Many analysts believe China will miss the new target, too. Yuan Gangming, of the China and World Economy Research Center at Tsinghua University, said: “I predict the GDP growth this year will be below 7% and the real economic downturn will be worse than last year.

 “The good side is, there’s an upbeat and young atmosphere in the NPC report, probably because the new leader is younger and more likely to explore in an innovative way. For example, he mentioned that the foundation underlying all our efforts to build the country is common people getting rich.

“He also mentioned the importance of supporting private sectors such as IT and new energy...The imbalance of different sectors has to be broken and we’ve paid too much attention to state-owned enterprises, which is ridiculous. I’m glad the government has realized that and is willing to do some change.”

Economic commentator Wu Jiaxiang described the report as signalling “season two of Likonomics”, though Li has been an unusually low profile premier.

He said: “After two year of non-stimulus and deleveraging treatment, China’s economic health is restored and hence we are seeing more public investment in this year’s work report. “Reform provides the necessary drive for development.”

The annual meeting in Beijing is accompanied by a session of a political consultative body, where celebrity delegates such as basketball star Yao Ming sprinkle a little stardust over the staid proceedings. The biggest surprise at the NPC so far has been seeing tuxedoed men pour the tea for leaders, instead of the usual waitresses.

Neither body is exactly known for its independence of spirit. The meetings allow the party to ensure that officials and business people are on the right page, and to gauge their mood.

After two years, the most striking aspect of this administration has been the consolidation of the party’s power and Xi’s personal authority. His anti-corruption crackdown is in full swing and, like his talent for folksy language and popular themes, appears to have played well with the public. It is also intended in part to pave the way for reforms by weakening vested interests.

But Steve Tsang, head of the Centre for Contemporary Chinese Studies at the University of Nottingham, said: “We see him already being more powerful than his predecessors at this stage, but he cannot afford to relent or the fightback will start.

 “We should be seeing the leadership really focusing on what they want to do with power and the reinvigorated capacity of the party for delivering public services and better management of the economy, but we haven’t seen very much in concrete terms of what they will be doing...[Xi] is locked into this process and that itself causes distraction from what he wants to achieve with the ‘new normal’ and ‘four comprehensives’.”

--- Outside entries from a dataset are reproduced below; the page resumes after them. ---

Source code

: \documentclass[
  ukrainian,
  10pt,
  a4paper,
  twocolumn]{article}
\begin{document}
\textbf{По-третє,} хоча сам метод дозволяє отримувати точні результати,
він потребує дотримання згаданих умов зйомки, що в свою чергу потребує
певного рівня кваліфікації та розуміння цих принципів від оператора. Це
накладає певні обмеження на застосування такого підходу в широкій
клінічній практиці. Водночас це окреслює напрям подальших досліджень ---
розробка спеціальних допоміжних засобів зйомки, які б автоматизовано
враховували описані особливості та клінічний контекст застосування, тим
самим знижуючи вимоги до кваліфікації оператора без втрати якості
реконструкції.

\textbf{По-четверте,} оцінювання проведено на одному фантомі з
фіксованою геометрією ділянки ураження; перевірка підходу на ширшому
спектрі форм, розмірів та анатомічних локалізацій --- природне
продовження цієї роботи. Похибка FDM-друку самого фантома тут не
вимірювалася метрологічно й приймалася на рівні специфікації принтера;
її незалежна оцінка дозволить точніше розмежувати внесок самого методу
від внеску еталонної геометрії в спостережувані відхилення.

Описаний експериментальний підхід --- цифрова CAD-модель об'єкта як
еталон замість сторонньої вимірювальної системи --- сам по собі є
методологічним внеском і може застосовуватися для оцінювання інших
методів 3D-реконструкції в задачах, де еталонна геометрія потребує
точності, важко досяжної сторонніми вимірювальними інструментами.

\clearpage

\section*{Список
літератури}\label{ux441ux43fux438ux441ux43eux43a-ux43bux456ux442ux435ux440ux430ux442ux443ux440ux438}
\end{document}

The latter is the latest official catchphrase, set out by Xi and lauded by state media as a brilliant guide to China’s future: comprehensively building a moderately prosperous society, deepening reform, governing the country according to law and applying strictness in governing the party. The party is fond of political enumeration; previous examples include Hu Jintao’s “eight honours and eight shames”, Jiang Zemin’s “three represents” and, much further back, Hua Guofeng’s “two whatevers”.

Hu Xingdou, a professor of economics at the Beijing Institute of Technology, said that the leadership had been focused on maintaining “the balance between deepening reforms and rolling out anti-corruption campaigns/maintaining stability, and the balance between the left and the right”.

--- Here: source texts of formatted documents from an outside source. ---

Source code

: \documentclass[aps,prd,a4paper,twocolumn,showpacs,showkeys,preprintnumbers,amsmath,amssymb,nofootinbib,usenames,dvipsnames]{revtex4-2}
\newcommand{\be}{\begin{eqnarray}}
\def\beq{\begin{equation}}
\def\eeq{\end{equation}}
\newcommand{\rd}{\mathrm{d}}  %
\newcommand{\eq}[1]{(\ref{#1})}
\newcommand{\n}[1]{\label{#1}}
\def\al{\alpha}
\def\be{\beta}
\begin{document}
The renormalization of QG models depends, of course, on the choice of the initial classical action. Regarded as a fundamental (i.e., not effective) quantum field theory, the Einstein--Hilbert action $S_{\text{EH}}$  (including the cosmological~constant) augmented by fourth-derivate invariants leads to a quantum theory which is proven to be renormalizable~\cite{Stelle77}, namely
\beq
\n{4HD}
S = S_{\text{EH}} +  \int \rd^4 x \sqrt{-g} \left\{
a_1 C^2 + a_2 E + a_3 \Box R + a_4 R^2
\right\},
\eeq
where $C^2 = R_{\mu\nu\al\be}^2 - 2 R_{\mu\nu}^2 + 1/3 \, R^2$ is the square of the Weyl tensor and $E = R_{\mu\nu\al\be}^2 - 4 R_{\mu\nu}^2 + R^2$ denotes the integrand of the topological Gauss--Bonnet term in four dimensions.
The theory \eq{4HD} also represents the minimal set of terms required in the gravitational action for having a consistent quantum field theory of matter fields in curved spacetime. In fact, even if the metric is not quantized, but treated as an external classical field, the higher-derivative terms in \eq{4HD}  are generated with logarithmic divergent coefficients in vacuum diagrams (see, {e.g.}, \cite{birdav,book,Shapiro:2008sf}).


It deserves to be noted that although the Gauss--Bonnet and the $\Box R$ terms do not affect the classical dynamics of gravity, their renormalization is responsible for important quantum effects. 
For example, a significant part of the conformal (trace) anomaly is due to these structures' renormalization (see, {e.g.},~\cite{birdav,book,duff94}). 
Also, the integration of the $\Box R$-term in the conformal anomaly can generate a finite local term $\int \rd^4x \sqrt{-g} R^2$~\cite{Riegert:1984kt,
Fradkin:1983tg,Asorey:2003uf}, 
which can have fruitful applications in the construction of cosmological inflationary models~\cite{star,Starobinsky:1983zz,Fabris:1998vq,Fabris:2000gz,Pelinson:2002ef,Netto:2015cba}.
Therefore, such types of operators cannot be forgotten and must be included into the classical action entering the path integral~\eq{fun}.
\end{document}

Leftists have drawn renewed hope from aspects of Xi’s leadership, including fulminations against western values. Fan Jinggang, a leading neo-Maoist, said the general political landscape was improving although rightists still dominated public opinion.

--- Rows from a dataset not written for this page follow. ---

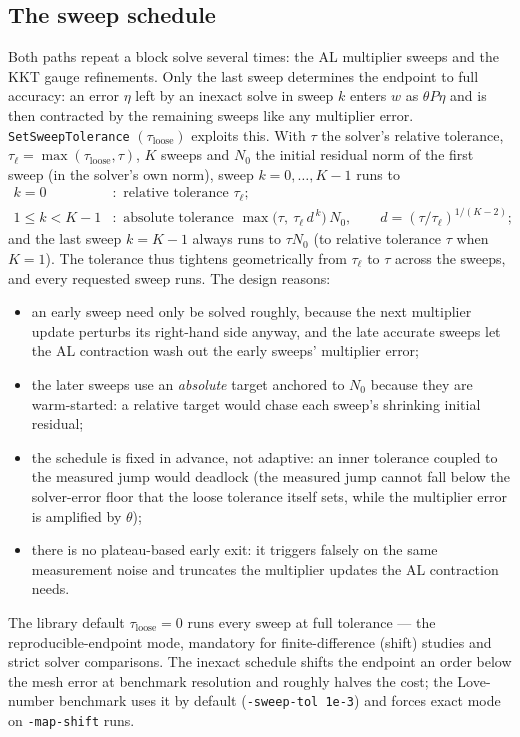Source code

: \documentclass[11pt]{article}
\begin{document}
\subsection{The sweep schedule}
\label{sec:sweeps}

Both paths repeat a block solve several times: the AL multiplier sweeps
and the KKT gauge refinements. Only the last sweep determines the
endpoint to full accuracy: an error $\eta$ left by an inexact solve in
sweep $k$ enters $w$ as $\theta P\eta$ and is then contracted by the
remaining sweeps like any multiplier error. \texttt{SetSweepTolerance}
$(\tau_{\mathrm{loose}})$ exploits this. With $\tau$ the solver's
relative tolerance, $\tau_\ell = \max(\tau_{\mathrm{loose}},\tau)$, $K$
sweeps and $N_0$ the initial residual norm of the first sweep (in the
solver's own norm), sweep $k = 0,\dots,K-1$ runs to
\begin{align}
  k = 0&: \text{ relative tolerance } \tau_\ell; \nonumber\\
  1\le k<K-1&: \text{ absolute tolerance }
    \max\bigl(\tau,\ \tau_\ell\,d^{\,k}\bigr)\,N_0,
  \qquad d = (\tau/\tau_\ell)^{1/(K-2)};
\end{align}
and the last sweep $k = K-1$ always runs to $\tau N_0$ (to relative
tolerance $\tau$ when $K = 1$). The tolerance thus tightens
geometrically from $\tau_\ell$ to $\tau$ across the sweeps, and every
requested sweep runs. The design reasons:
\begin{itemize}
\item an early sweep need only be solved roughly, because the next
  multiplier update perturbs its right-hand side anyway, and the late
  accurate sweeps let the AL contraction wash out the early sweeps'
  multiplier error;
\item the later sweeps use an \emph{absolute} target anchored to $N_0$
  because they are warm-started: a relative target would chase each
  sweep's shrinking initial residual;
\item the schedule is fixed in advance, not adaptive: an inner
  tolerance coupled to the measured jump would deadlock (the measured
  jump cannot fall below the solver-error floor that the loose
  tolerance itself sets, while the multiplier error is amplified by
  $\theta$);
\item there is no plateau-based early exit: it triggers falsely on the
  same measurement noise and truncates the multiplier updates the AL
  contraction needs.
\end{itemize}
The library default $\tau_{\mathrm{loose}} = 0$ runs every sweep at full
tolerance --- the reproducible-endpoint mode, mandatory for
finite-difference (shift) studies and strict solver comparisons. The
inexact schedule shifts the endpoint an order below the mesh error at
benchmark resolution and roughly halves the cost; the Love-number
benchmark uses it by default (\texttt{-sweep-tol 1e-3}) and forces exact
mode on \texttt{-map-shift} runs.
\end{document}
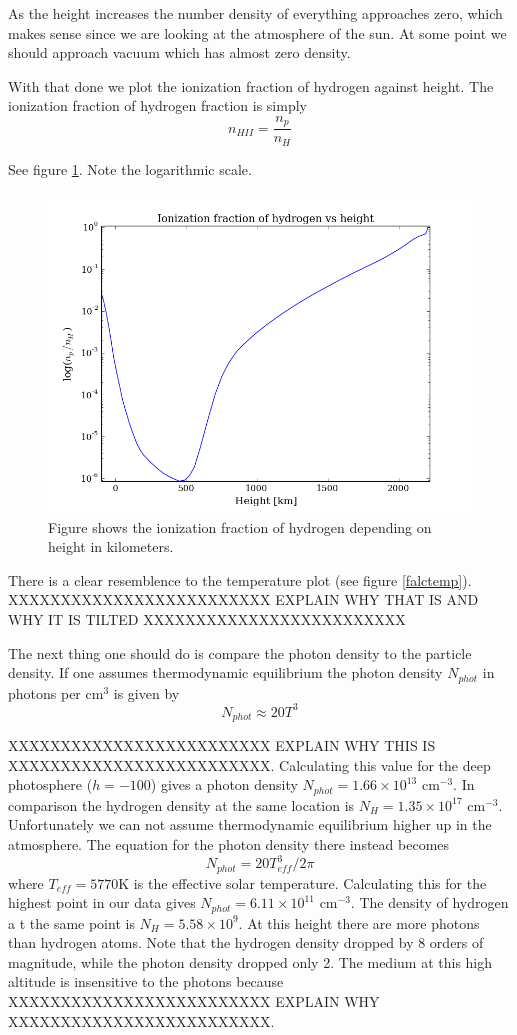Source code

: \documentclass{aa}   %
\begin{document}
As the height increases the number density of everything approaches zero, which makes sense since we are looking at the atmosphere of the sun. At some point we should approach vacuum which has almost zero density.

With that done we plot the ionization fraction of hydrogen against height. 
The ionization fraction of hydrogen fraction is simply
\begin{equation}
 n_{HII} = \frac{n_p}{n_H}
\end{equation}

See figure \ref{hyd_ion}. Note the logarithmic scale.
\begin{figure}
 \includegraphics[width=.49\textwidth]{hyd_ion.png}
 \caption{Figure shows the ionization fraction of hydrogen depending on height in kilometers.}
 \label{hyd_ion} 
\end{figure}
There is a clear resemblence to the temperature plot (see figure \ref{falctemp}).
XXXXXXXXXXXXXXXXXXXXXXXXX EXPLAIN WHY THAT IS AND WHY IT IS TILTED XXXXXXXXXXXXXXXXXXXXXXXXX



The next thing one should do is compare the photon density to the particle density.
If one assumes thermodynamic equilibrium the photon density $N_{phot}$ in photons per cm$^3$ is given by
\begin{equation}
 N_{phot} \approx 20T^3
\end{equation}

XXXXXXXXXXXXXXXXXXXXXXXXX EXPLAIN WHY THIS IS XXXXXXXXXXXXXXXXXXXXXXXXX.
Calculating this value for the deep photosphere ($h = -100$) gives a photon density $N_{phot} = 1.66\times10^{13}$ cm$^{-3}$. In comparison the hydrogen density at the same location is $N_H = 1.35\times10^{17}$ cm$^{-3}$. 
Unfortunately we can not assume thermodynamic equilibrium higher up in the atmosphere. The equation for the photon density there instead becomes
\begin{equation}
 N_{phot} = 20T_{eff}^3/2\pi
\end{equation}
where $T_{eff} = 5770$K is the effective solar temperature.
Calculating this for the highest point in our data gives $N_{phot} = 6.11\times 10^{11}$ cm$^{-3}$. The density of hydrogen a
t the same point is $N_H = 5.58\times 10^9$. At this height there are more photons than hydrogen atoms. Note that the hydrogen density dropped by 8 orders of magnitude, while the photon density dropped only 2.
The medium at this high altitude is insensitive to the photons because XXXXXXXXXXXXXXXXXXXXXXXXX EXPLAIN WHY XXXXXXXXXXXXXXXXXXXXXXXXX.
\end{document}
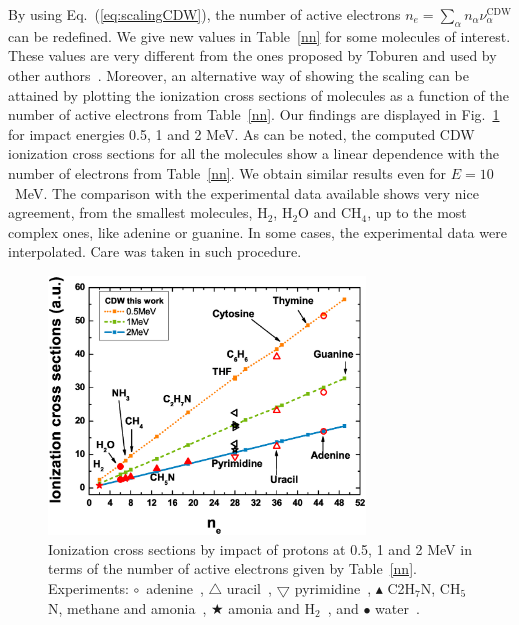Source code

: \documentclass[preprint,12pt]{article}
\begin{document}
By using Eq.~(\ref{eq:scalingCDW}), the number of active electrons 
$n_e=\sum_{\alpha} n_{\alpha} \nu_{\alpha}^{\text{CDW}}$ can be redefined. 
We give new values in Table~\ref{nn} for some molecules of interest.
These values are very different from the ones proposed by Toburen and used by 
other authors~\cite{itoh2013}.
Moreover, an alternative way of showing the scaling can be attained by 
plotting the ionization cross sections of molecules as a function of the 
number of active electrons from Table~\ref{nn}. Our findings are displayed 
in Fig.~\ref{fig:recta} for impact energies 0.5, 1 and 2 MeV. As can be 
noted, the computed CDW ionization cross sections for all the molecules  
show a linear dependence with the number of electrons from Table~\ref{nn}. 
We obtain similar results even for $E=10$~MeV. The comparison with the 
experimental data available shows very nice agreement, from the smallest 
molecules, H$_2$, H$_2$O and CH$_4$, up to the most complex ones, like 
adenine or guanine. In some cases, the experimental data were interpolated.
Care was taken in such procedure.

\begin{figure}[t!]
\centering
\includegraphics[width=0.75\textwidth]{figuras/Fig_finales/fig_recta.eps}
\caption{Ionization cross sections by impact of protons at 0.5, 1 and 2 MeV
in terms of the number of active electrons given by Table~\ref{nn}.
Experiments: $\circ$~adenine~\cite{iriki2011}, $\triangle$ uracil~\cite{itoh2013}, 
$\bigtriangledown$ pyrimidine~\cite{wolff2014}, 
$\blacktriangle$ C2H$_7$N, CH$_5$N, methane and amonia~\cite{lynch1976},
$\bigstar$ amonia and H$_2$~\cite{rudd1985}, and $\bullet$ water~\cite{luna2007}.}
\label{fig:recta}
\end{figure}
\end{document}
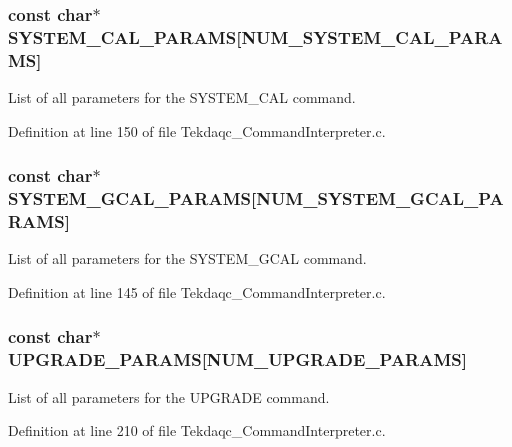 \hypertarget{group__command__interpreter_ga012ad2ab047f56ee2f1bbe24441f46d3}{
\subsubsection[{S\-Y\-S\-T\-E\-M\-\_\-\-C\-A\-L\-\_\-\-P\-A\-R\-A\-M\-S}]{\setlength{\rightskip}{0pt plus 5cm}const char$\ast$ S\-Y\-S\-T\-E\-M\-\_\-\-C\-A\-L\-\_\-\-P\-A\-R\-A\-M\-S\mbox{[}{\bf N\-U\-M\-\_\-\-S\-Y\-S\-T\-E\-M\-\_\-\-C\-A\-L\-\_\-\-P\-A\-R\-A\-M\-S}\mbox{]}}}\label{group__command__interpreter_ga012ad2ab047f56ee2f1bbe24441f46d3}
List of all parameters for the S\-Y\-S\-T\-E\-M\-\_\-\-C\-A\-L command. 

Definition at line 150 of file Tekdaqc\-\_\-\-Command\-Interpreter.\-c.

\hypertarget{group__command__interpreter_ga12cbb3a7ff1264641a75db037130c062}{
\subsubsection[{S\-Y\-S\-T\-E\-M\-\_\-\-G\-C\-A\-L\-\_\-\-P\-A\-R\-A\-M\-S}]{\setlength{\rightskip}{0pt plus 5cm}const char$\ast$ S\-Y\-S\-T\-E\-M\-\_\-\-G\-C\-A\-L\-\_\-\-P\-A\-R\-A\-M\-S\mbox{[}{\bf N\-U\-M\-\_\-\-S\-Y\-S\-T\-E\-M\-\_\-\-G\-C\-A\-L\-\_\-\-P\-A\-R\-A\-M\-S}\mbox{]}}}\label{group__command__interpreter_ga12cbb3a7ff1264641a75db037130c062}
List of all parameters for the S\-Y\-S\-T\-E\-M\-\_\-\-G\-C\-A\-L command. 

Definition at line 145 of file Tekdaqc\-\_\-\-Command\-Interpreter.\-c.

\hypertarget{group__command__interpreter_gaf4f7b3cf35167e36d202bb65a02f0b71}{
\subsubsection[{U\-P\-G\-R\-A\-D\-E\-\_\-\-P\-A\-R\-A\-M\-S}]{\setlength{\rightskip}{0pt plus 5cm}const char$\ast$ U\-P\-G\-R\-A\-D\-E\-\_\-\-P\-A\-R\-A\-M\-S\mbox{[}{\bf N\-U\-M\-\_\-\-U\-P\-G\-R\-A\-D\-E\-\_\-\-P\-A\-R\-A\-M\-S}\mbox{]}}}\label{group__command__interpreter_gaf4f7b3cf35167e36d202bb65a02f0b71}
List of all parameters for the U\-P\-G\-R\-A\-D\-E command. 

Definition at line 210 of file Tekdaqc\-\_\-\-Command\-Interpreter.\-c.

He praised Xi’s push to strengthen the party’s ideological work and said his “mass line” campaign and crackdown on corruption had some similarities with Maoism in understanding the need to involve the masses in the party, rather than just relying on the elites. But Xi has made it clear that he has no intention of handing more power to the public.

 “Not involving and mobilising the masses [in these drives] is a shame as it fails to deliver a satisfactory result to the campaigns, and it’s also why we say the campaigns to a degree differ from Maoism’s ideals and strategy,” said Fan.